NEW YORK—Tommy Paul has come a long way from qualies.

The No. 14 seed regaled the media with a description of his family’s annual pilgrimages from North Carolina to the US Open’s qualifying tournament—now known as Fan Week. The chaotic scenes proved unlikely foreshadowing for his victorious Arthur Ashe Stadium debut on Friday, a 6-1, 6-0, 3-6, 6-3 demolition of Alejandro Davidovich Fokina that put him into the fourth round.

“Every year we always had something terrible happen,” smiled the No. 14 seed, wearing a Philadelphia Eagles cap. “Like, one year my sister got like bit by a poisonous spider and got sliced open, went to the emergency room here.

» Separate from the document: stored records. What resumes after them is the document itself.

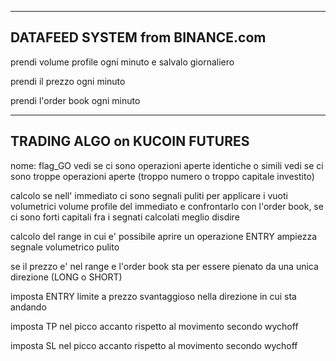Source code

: _____________________________________________________________________________
## DATAFEED SYSTEM from BINANCE.com

prendi volume profile ogni minuto e salvalo giornaliero

prendi il prezzo ogni minuto

prendi l'order book ogni minuto
__________________________________________________________________________________

## TRADING ALGO on KUCOIN FUTURES

nome: flag_GO
vedi se ci sono operazioni aperte identiche o simili
vedi se ci sono troppe operazioni aperte (troppo numero o troppo capitale investito) 

calcolo se nell' immediato ci sono segnali puliti per applicare i vuoti volumetrici 
volume profile del immediato e confrontarlo con l'order book, 
se ci sono forti capitali fra i segnati calcolati meglio disdire

calcolo del range in cui e' possibile aprire un operazione ENTRY
ampiezza segnale volumetrico pulito

se il prezzo e' nel range e l'order book 
sta per essere pienato da una unica direzione (LONG o SHORT)

imposta ENTRY limite a prezzo svantaggioso nella direzione in cui sta andando

imposta TP nel picco accanto rispetto al movimento secondo wychoff 

imposta SL nel picco accanto rispetto al movimento secondo wychoff 
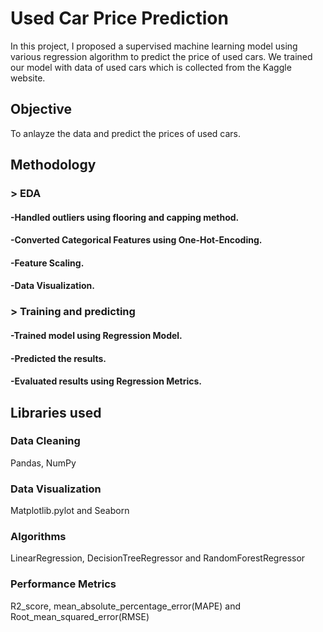 
# Used Car Price Prediction
In this project, I proposed a supervised machine
learning model using various regression algorithm to predict the price of used cars.
We trained our model with data of used cars which is collected from the Kaggle website.

## Objective
To anlayze the data and predict the prices of used cars.

## Methodology
### > EDA
#### -Handled outliers using flooring and capping method.
#### -Converted Categorical Features using One-Hot-Encoding.
#### -Feature Scaling.
#### -Data Visualization.
### > Training and predicting
#### -Trained model using Regression Model.
#### -Predicted the results.
#### -Evaluated results using Regression Metrics.


## Libraries used

### Data Cleaning
Pandas, NumPy

### Data Visualization
Matplotlib.pylot and Seaborn

### Algorithms
LinearRegression, DecisionTreeRegressor and RandomForestRegressor

### Performance Metrics
R2_score, mean_absolute_percentage_error(MAPE) and Root_mean_squared_error(RMSE)
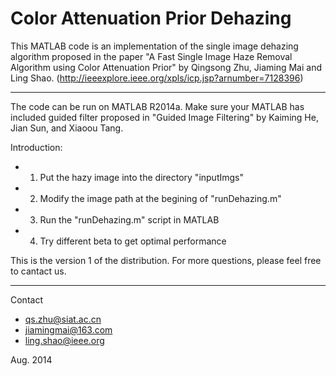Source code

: # Color Attenuation Prior Dehazing

This MATLAB code is an implementation of the single image dehazing 
algorithm proposed in the paper "A Fast Single Image Haze Removal 
Algorithm using Color Attenuation Prior" by Qingsong Zhu, Jiaming Mai 
and Ling Shao. (http://ieeexplore.ieee.org/xpls/icp.jsp?arnumber=7128396)

***********************************************************************
The code can be run on MATLAB R2014a. Make sure your MATLAB has 
included guided filter proposed in "Guided Image Filtering" by Kaiming He,
Jian Sun, and Xiaoou Tang.

Introduction:
- 1) Put the hazy image into the directory "inputImgs"
- 2) Modify the image path at the begining of "runDehazing.m"
- 3) Run the "runDehazing.m" script in MATLAB
- 4) Try different beta to get optimal performance

This is the version 1 of the distribution. For more questions, please 
feel free to cantact us.
***********************************************************************

Contact
- qs.zhu@siat.ac.cn 
- jiamingmai@163.com
- ling.shao@ieee.org

Aug. 2014


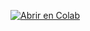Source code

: [![Abrir en Colab](https://colab.research.google.com/assets/colab-badge.svg)](https://colab.research.google.com/github/JuanSanSu/TallerUSC_Grover/blob/main/Grover.ipynb)
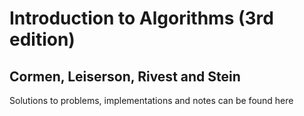 # Introduction to Algorithms (3rd edition)
## Cormen, Leiserson, Rivest and Stein

Solutions to problems, implementations and notes can be found here
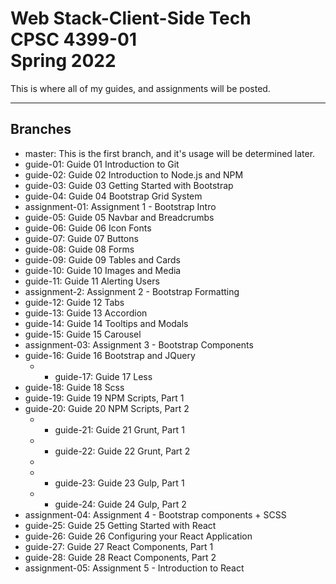# Web Stack-Client-Side Tech<br>CPSC 4399-01<br>Spring 2022

This is where all of my guides, and assignments will be posted.

***

## Branches

- master: This is the first branch, and it's usage will be determined later.
- guide-01: Guide 01 Introduction to Git
- guide-02: Guide 02 Introduction to Node.js and NPM
- guide-03: Guide 03 Getting Started with Bootstrap
- guide-04: Guide 04 Bootstrap Grid System
- assignment-01: Assignment 1 - Bootstrap Intro
- guide-05: Guide 05 Navbar and Breadcrumbs
- guide-06: Guide 06 Icon Fonts
- guide-07: Guide 07 Buttons
- guide-08: Guide 08 Forms
- guide-09: Guide 09 Tables and Cards
- guide-10: Guide 10 Images and Media
- guide-11: Guide 11 Alerting Users
- assignment-2: Assignment 2 - Bootstrap Formatting
- guide-12: Guide 12 Tabs
- guide-13: Guide 13 Accordion
- guide-14: Guide 14 Tooltips and Modals
- guide-15: Guide 15 Carousel
- assignment-03: Assignment 3 - Bootstrap Components
- guide-16: Guide 16 Bootstrap and JQuery
    - - guide-17: Guide 17 Less
- guide-18: Guide 18 Scss
- guide-19: Guide 19 NPM Scripts, Part 1
- guide-20: Guide 20 NPM Scripts, Part 2
    - - guide-21: Guide 21 Grunt, Part 1
    - - guide-22: Guide 22 Grunt, Part 2
    -
    - - guide-23: Guide 23 Gulp, Part 1
    - - guide-24: Guide 24 Gulp, Part 2
- assignment-04: Assignment 4 - Bootstrap components + SCSS
- guide-25: Guide 25 Getting Started with React
- guide-26: Guide 26 Configuring your React Application
- guide-27: Guide 27 React Components, Part 1
- guide-28: Guide 28 React Components, Part 2
- assignment-05: Assignment 5 - Introduction to React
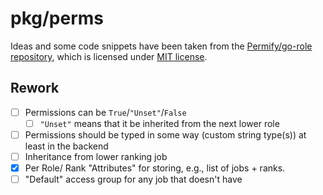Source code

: # pkg/perms

Ideas and some code snippets have been taken from the [Permify/go-role repository](https://github.com/Permify/go-role),
which is licensed under [MIT license](https://github.com/Permify/go-role/blob/fe5a762e0605e42a246368dee9c54d2b28723dd0/LICENSE).

## Rework

- [ ] Permissions can be `True`/`"Unset"`/`False`
  - [ ] `"Unset"` means that it be inherited from the next lower role
- [ ] Permissions should be typed in some way (custom string type(s)) at least in the backend
- [ ] Inheritance from lower ranking job
- [x] Per Role/ Rank "Attributes" for storing, e.g., list of jobs + ranks.
- [ ] "Default" access group for any job that doesn't have
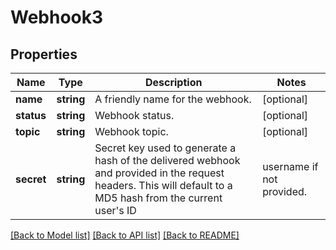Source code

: # Webhook3

## Properties
Name | Type | Description | Notes
------------ | ------------- | ------------- | -------------
**name** | **string** | A friendly name for the webhook. | [optional] 
**status** | **string** | Webhook status. | [optional] 
**topic** | **string** | Webhook topic. | [optional] 
**secret** | **string** | Secret key used to generate a hash of the delivered webhook and provided in the request headers. This will default to a MD5 hash from the current user&#x27;s ID|username if not provided. | [optional] 

[[Back to Model list]](../../README.md#documentation-for-models) [[Back to API list]](../../README.md#documentation-for-api-endpoints) [[Back to README]](../../README.md)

“Then the next year, somebody dislocated their shoulder or something while playing. My mom is bad with pain, and she passed out and hit her head. We went to the same place in Ashe. We were like, ‘This is like so cool. We're inside Arthur Ashe Stadium.’ But we went to the same doctor. They remembered us from the year before. They were like, ‘You guys can't stay out of here.’”

Still, it took Paul a couple tries to get as comfortable at the USTA Billie Jean King National Tennis Center as a player as he was a spectator, and even longer to achieve that elusive Ashe invitation—so long that it took the 25-year-old by complete surprise when the schedule dropped on Thursday.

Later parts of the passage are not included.